Segment Start: Information supplied

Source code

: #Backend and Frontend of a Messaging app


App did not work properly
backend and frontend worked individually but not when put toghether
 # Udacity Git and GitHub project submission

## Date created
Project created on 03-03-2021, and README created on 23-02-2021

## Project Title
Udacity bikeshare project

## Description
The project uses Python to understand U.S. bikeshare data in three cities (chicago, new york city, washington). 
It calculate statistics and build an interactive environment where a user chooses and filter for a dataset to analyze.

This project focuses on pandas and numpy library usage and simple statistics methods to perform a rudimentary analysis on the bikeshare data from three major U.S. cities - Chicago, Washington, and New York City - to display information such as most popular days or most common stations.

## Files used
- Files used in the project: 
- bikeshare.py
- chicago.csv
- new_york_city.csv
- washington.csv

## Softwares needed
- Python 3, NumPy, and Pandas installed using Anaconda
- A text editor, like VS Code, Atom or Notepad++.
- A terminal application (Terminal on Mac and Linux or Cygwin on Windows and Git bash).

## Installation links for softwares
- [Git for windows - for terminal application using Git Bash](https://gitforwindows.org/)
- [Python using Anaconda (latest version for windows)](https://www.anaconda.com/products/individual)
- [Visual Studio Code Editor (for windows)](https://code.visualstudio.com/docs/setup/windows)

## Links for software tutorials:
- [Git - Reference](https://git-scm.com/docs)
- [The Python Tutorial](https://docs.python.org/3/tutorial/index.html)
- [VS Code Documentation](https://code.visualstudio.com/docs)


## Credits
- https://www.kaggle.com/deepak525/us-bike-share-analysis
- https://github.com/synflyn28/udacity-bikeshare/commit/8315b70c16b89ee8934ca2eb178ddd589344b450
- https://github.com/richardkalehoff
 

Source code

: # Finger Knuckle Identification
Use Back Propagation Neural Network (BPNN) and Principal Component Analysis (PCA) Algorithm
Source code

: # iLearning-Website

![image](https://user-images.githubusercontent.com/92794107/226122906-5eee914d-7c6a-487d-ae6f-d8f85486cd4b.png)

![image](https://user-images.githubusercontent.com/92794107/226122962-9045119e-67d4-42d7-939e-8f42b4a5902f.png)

Segment End: Information supplied
Segment Start: Information supplied

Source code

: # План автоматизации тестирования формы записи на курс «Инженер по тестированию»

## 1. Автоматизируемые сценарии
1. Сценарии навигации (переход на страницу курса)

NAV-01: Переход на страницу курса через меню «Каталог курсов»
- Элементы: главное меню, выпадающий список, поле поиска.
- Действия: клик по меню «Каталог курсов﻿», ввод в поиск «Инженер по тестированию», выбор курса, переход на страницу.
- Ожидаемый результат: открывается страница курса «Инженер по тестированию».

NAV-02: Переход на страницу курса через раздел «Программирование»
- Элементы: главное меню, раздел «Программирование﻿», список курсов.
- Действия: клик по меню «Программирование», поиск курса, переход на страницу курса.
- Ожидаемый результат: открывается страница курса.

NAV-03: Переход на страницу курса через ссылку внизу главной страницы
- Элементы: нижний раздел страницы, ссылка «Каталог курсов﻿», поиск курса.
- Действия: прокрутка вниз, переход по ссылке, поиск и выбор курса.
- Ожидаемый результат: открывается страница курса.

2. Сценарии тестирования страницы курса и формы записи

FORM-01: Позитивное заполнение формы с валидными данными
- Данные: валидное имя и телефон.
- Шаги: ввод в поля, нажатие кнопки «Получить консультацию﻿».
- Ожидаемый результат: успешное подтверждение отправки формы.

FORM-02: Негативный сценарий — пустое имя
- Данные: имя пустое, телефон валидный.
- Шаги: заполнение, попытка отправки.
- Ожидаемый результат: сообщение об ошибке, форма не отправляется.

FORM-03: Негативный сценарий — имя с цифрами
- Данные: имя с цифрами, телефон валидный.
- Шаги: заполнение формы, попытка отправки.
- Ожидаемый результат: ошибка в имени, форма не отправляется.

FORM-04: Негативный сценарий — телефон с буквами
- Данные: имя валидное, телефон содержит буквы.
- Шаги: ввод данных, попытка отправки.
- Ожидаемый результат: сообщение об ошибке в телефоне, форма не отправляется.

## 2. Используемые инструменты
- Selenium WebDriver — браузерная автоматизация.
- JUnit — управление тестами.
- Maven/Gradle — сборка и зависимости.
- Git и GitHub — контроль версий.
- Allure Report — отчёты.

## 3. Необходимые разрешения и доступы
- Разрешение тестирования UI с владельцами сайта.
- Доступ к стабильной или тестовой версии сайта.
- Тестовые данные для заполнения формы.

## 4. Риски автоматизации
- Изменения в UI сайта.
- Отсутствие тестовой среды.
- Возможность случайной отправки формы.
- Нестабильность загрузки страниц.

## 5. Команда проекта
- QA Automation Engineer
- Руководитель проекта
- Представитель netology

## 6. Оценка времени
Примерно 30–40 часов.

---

Segment End: Information supplied
Segment Start: Information supplied

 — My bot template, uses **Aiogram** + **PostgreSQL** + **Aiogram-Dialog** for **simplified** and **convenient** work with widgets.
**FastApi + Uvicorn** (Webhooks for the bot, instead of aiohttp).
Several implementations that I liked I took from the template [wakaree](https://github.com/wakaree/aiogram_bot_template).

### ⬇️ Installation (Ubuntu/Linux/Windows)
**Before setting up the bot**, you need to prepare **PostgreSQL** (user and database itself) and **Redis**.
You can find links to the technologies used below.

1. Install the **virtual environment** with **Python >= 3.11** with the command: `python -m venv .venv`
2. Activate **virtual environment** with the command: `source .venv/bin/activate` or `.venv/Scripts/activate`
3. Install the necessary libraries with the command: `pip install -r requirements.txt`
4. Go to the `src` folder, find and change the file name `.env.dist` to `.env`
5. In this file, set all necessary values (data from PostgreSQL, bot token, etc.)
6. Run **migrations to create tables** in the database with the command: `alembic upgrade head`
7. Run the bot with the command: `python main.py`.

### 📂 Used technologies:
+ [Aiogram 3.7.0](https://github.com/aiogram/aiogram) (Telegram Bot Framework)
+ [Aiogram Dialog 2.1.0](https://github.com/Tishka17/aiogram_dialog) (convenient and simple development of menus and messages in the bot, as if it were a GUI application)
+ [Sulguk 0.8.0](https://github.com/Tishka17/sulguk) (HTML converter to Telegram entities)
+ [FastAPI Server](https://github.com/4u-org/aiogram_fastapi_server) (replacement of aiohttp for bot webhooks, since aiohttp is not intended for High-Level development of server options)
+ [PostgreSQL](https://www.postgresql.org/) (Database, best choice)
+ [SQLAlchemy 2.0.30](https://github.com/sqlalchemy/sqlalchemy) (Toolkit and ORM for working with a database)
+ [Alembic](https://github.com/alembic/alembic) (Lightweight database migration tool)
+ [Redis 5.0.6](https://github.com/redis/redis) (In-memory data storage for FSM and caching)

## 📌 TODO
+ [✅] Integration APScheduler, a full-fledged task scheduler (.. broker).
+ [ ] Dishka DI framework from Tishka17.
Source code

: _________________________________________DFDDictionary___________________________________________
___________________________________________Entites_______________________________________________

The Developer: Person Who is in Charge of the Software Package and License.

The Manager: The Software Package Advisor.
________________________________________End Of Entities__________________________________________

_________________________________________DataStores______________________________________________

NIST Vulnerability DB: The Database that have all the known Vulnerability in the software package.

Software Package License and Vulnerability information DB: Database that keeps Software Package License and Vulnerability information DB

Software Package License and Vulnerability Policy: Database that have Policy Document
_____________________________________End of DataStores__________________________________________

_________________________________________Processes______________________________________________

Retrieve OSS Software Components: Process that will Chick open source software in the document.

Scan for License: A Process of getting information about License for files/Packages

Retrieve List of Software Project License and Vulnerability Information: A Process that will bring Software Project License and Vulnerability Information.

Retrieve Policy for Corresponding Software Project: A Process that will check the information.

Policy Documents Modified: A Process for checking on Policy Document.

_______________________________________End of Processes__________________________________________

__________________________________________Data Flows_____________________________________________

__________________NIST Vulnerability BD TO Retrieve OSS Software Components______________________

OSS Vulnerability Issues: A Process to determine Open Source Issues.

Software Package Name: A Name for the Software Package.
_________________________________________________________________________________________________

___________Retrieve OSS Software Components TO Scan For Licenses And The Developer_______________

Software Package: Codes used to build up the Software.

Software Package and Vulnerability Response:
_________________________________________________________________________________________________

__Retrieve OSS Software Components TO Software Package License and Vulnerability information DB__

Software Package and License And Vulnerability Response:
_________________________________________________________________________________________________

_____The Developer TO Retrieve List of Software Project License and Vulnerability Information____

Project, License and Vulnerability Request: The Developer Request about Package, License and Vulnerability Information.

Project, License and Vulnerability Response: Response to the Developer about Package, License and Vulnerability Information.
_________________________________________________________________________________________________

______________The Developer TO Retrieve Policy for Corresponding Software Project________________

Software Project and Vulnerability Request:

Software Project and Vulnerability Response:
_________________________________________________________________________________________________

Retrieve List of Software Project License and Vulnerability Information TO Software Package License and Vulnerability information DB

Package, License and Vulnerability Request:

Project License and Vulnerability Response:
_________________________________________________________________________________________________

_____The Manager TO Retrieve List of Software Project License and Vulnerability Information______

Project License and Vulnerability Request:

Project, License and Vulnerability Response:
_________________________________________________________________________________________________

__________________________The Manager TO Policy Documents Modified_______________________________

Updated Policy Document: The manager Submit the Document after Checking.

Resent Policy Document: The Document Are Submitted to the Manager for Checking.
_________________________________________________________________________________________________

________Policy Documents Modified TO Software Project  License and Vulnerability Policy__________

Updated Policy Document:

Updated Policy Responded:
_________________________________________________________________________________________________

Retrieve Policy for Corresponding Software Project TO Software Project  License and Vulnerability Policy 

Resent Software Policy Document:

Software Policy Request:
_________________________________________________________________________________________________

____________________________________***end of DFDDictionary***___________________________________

Segment End: Information supplied

Your task →
When the word "Response" shows up in a line of the entries, pull that line out.

Result below →
Software Package and Vulnerability Response:
Software Package and License And Vulnerability Response:
Project, License and Vulnerability Response: Response to the Developer about Package, License and Vulnerability Information.
Software Project and Vulnerability Response:
Project License and Vulnerability Response:
Project, License and Vulnerability Response:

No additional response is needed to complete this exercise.